Zonal Statistics Insights¶
If the relationship between median income and LST is to be assessed numerically we must carefully consider the implications of using each descriptive zonal statistic. Recalling that each $90m^2$ pixel value represents the average LST of a $1000m^2$ area. The mean LST describes the average LST of a neighbourhood; averages tend to be sensitive to outliers. In this case an outlier could be a water body or factory pixel. The LST median describes the middle $1000m^2$ average LST in a neighbourhood. The LST mode describes the most common $1000m^2$ average LST in a neighbourhood i.e. what is the average LST of the majority of the area of the neighbourhood. The max LST refers to the hottest $1000m^2$ area in a neighbourhood and the min LST refers to the coolest. While Max LST is of interest the $1000m^2$ average LST is likely not a valid descriptor of an entire neighbourhood given their geographic scale. By the same logic neither is min LST.

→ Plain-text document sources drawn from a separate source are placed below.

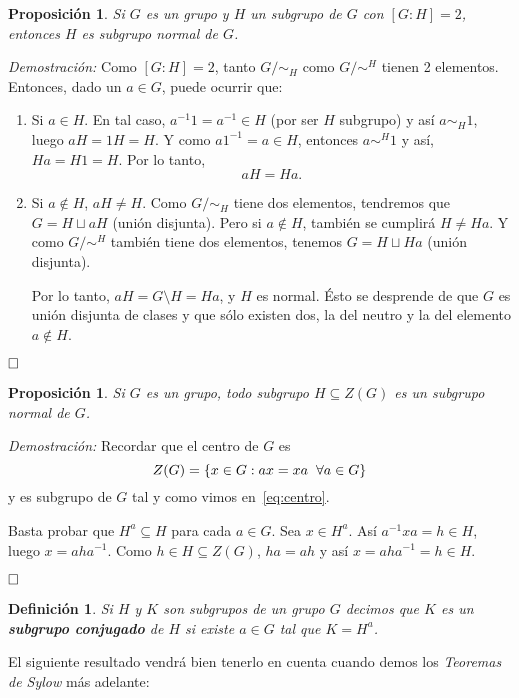 \documentclass[12pt]{article}
\newtheorem{proposition}[theorem]{Proposición}
\newtheorem{definition}[theorem]{Definición}
\begin{document}
\begin{proposition}Si $G$ es un grupo y $H$ un subgrupo de $G$ con $\left[ G:H \right] = 2$, entonces $H$ es subgrupo normal de $G$.
\end{proposition}
\emph{Demostración: }Como $\left[ G:H \right] = 2$, tanto $G/\sim_{H}$ como $G/\sim^{H}$ tienen 2 elementos. Entonces, dado un $a \in G$, puede ocurrir que:\begin{enumerate}
\item Si $a \in H$. En tal caso, $a^{-1}1 = a^{-1} \in H$ (por ser $H$ subgrupo) y así $a\sim_{H}1$, luego $aH = 1H = H.$ Y como $a1^{-1} = a \in H$, entonces $a\sim^{H}1$ y así, $Ha = H1 = H.$ Por lo tanto, $$aH = Ha.$$
\item Si $a \notin H$, $aH \neq H$. Como $G/\sim_{H}$ tiene dos elementos, tendremos que $G = H\sqcup aH$ (unión disjunta).
Pero si $a \notin H$, también se cumplirá $H \neq Ha$. Y como $G/\sim^{H}$ también tiene dos elementos, tenemos $ G = H \sqcup Ha$ (unión disjunta).

Por lo tanto, $aH = G\setminus H = Ha$, y $H$ es normal. Ésto se desprende de que $G$ es unión disjunta de clases y que sólo existen dos, la del neutro y la del elemento $a \notin H$.
\end{enumerate}
$\hfill \square$

\begin{proposition}Si $G$ es un grupo, todo subgrupo $H \subseteq Z(G)$ es un subgrupo normal de $G$.
\end{proposition}
\emph{Demostración: } Recordar que el centro de $G$ es $$Z(G) = \lbrace x \in G : ax = xa \hspace{0.2cm} \forall a \in G\rbrace$$ y es subgrupo de $G$ tal y como vimos en~\ref{eq:centro}.

Basta probar que $H^{a}\subseteq H$ para cada $a \in G$. Sea $x \in H^{a}$. Así $a^{-1}xa = h \in H$, luego $x = aha^{-1}$. Como $h \in H \subseteq Z(G)$, $ha = ah$ y así $x = aha^{-1} = h \in H.$

$\hfill \square$

\begin{definition}Si $H$ y $K$ son subgrupos de un grupo $G$ decimos que $K$ es un \textbf{subgrupo conjugado} de $H$ si existe $a \in G$ tal que $K =H^{a}$.
\end{definition}

El siguiente resultado vendrá bien tenerlo en cuenta cuando demos los \textit{Teoremas de Sylow} más adelante: 
\end{document}
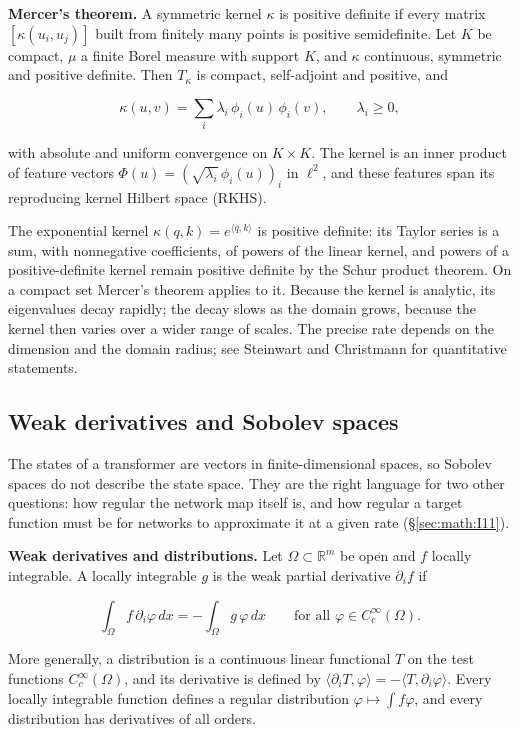 \textbf{Mercer's theorem.} A symmetric kernel \(\kappa\) is positive definite if
every matrix \([\kappa(u_i, u_j)]\) built from finitely many points is
positive semidefinite. Let \(K\) be compact, \(\mu\) a finite Borel measure with
support \(K\), and \(\kappa\) continuous, symmetric and positive definite. Then \(T_\kappa\)
is compact, self-adjoint and positive, and

\[
\kappa(u, v) = \sum_i \lambda_i\, \phi_i(u)\, \phi_i(v), \qquad \lambda_i \ge 0,
\]

with absolute and uniform convergence on \(K \times K\). The kernel is an inner
product of feature vectors \(\Phi(u) = (\sqrt{\lambda_i}\, \phi_i(u))_i\) in \(\ell^{2}\),
and these features span its reproducing kernel Hilbert space (RKHS).

The exponential kernel \(\kappa(q, k) = e^{\langle q,k\rangle}\) is positive definite: its
Taylor series is a sum, with nonnegative coefficients, of powers of the
linear kernel, and powers of a positive-definite kernel remain positive
definite by the Schur product theorem. On a compact set Mercer's theorem
applies to it. Because the kernel is analytic, its eigenvalues decay
rapidly; the decay slows as the domain grows, because the kernel then
varies over a wider range of scales. The precise rate depends on the dimension and the domain
radius; see Steinwart and Christmann for quantitative statements.

\subsection{Weak derivatives and Sobolev
spaces}\label{sec:math:I5}

The states of a transformer are vectors in finite-dimensional spaces, so
Sobolev spaces do not describe the state space. They are the right
language for two other questions: how regular the network map itself is,
and how regular a target function must be for networks to approximate it
at a given rate (\S\ref{sec:math:I11}).

\textbf{Weak derivatives and distributions.} Let \(\Omega \subset \mathbb{R}^{m}\)
be open and \(f\) locally integrable. A locally integrable \(g\) is the weak
partial derivative \(\partial_i f\) if

\[
\int_\Omega f\, \partial_i \varphi \, dx = -\int_\Omega g\, \varphi \, dx \qquad \text{for all } \varphi \in C_c^\infty(\Omega).
\]

More generally, a distribution is a continuous linear functional \(T\) on
the test functions \(C_c^\infty(\Omega)\), and its derivative is defined by
\(\langle \partial_i T, \varphi\rangle = -\langle T, \partial_i \varphi\rangle\). Every locally integrable function defines a
regular distribution \(\varphi \mapsto \int f\varphi\), and every distribution has derivatives of
all orders.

Note, this dataset has one extreme outlier: the St Lawrence-East Bayfront-The Islands area. This area is predominantly water, as such, it has a very low LST and NDVI.
Formulation of Hypothesis¶
To assess if there is a statistically significant correlation between median income and LST the main hypothesis will be broken down into sub-hypotheses for each of the appropriate zonal statistics.
Main Hypothesis¶
$H_0:$ There is no negative correlation between median income and LST in the City of Toronto.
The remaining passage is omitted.